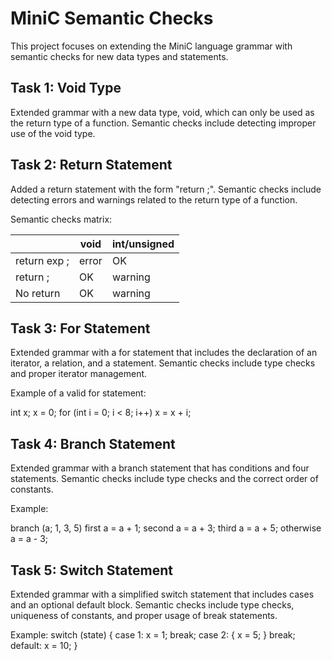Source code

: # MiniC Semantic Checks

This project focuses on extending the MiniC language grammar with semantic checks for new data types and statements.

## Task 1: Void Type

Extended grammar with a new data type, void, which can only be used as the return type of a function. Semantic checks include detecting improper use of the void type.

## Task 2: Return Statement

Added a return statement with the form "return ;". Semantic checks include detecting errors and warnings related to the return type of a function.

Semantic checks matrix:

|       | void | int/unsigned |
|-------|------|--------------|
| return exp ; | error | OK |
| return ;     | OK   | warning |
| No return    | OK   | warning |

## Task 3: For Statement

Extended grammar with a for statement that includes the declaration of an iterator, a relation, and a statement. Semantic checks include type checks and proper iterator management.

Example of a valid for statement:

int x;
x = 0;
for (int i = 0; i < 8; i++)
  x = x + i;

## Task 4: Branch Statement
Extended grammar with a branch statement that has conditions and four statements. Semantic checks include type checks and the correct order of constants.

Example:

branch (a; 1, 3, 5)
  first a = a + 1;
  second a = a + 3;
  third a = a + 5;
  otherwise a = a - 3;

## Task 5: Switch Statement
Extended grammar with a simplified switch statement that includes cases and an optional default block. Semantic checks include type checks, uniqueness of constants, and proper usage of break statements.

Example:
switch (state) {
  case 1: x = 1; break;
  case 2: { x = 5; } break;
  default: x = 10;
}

_WHAT TO PRODUCE_
Among the records above, repeat exactly the line with "void | int/unsigned |", the line with "case 1: x = 1; break;", and every line in between, and only those.

_OUTPUT BELOW_
|       | void | int/unsigned |
|-------|------|--------------|
| return exp ; | error | OK |
| return ;     | OK   | warning |
| No return    | OK   | warning |

## Task 3: For Statement

Extended grammar with a for statement that includes the declaration of an iterator, a relation, and a statement. Semantic checks include type checks and proper iterator management.

Example of a valid for statement:

int x;
x = 0;
for (int i = 0; i < 8; i++)
  x = x + i;

## Task 4: Branch Statement
Extended grammar with a branch statement that has conditions and four statements. Semantic checks include type checks and the correct order of constants.

Example:

branch (a; 1, 3, 5)
  first a = a + 1;
  second a = a + 3;
  third a = a + 5;
  otherwise a = a - 3;

## Task 5: Switch Statement
Extended grammar with a simplified switch statement that includes cases and an optional default block. Semantic checks include type checks, uniqueness of constants, and proper usage of break statements.

Example:
switch (state) {
  case 1: x = 1; break;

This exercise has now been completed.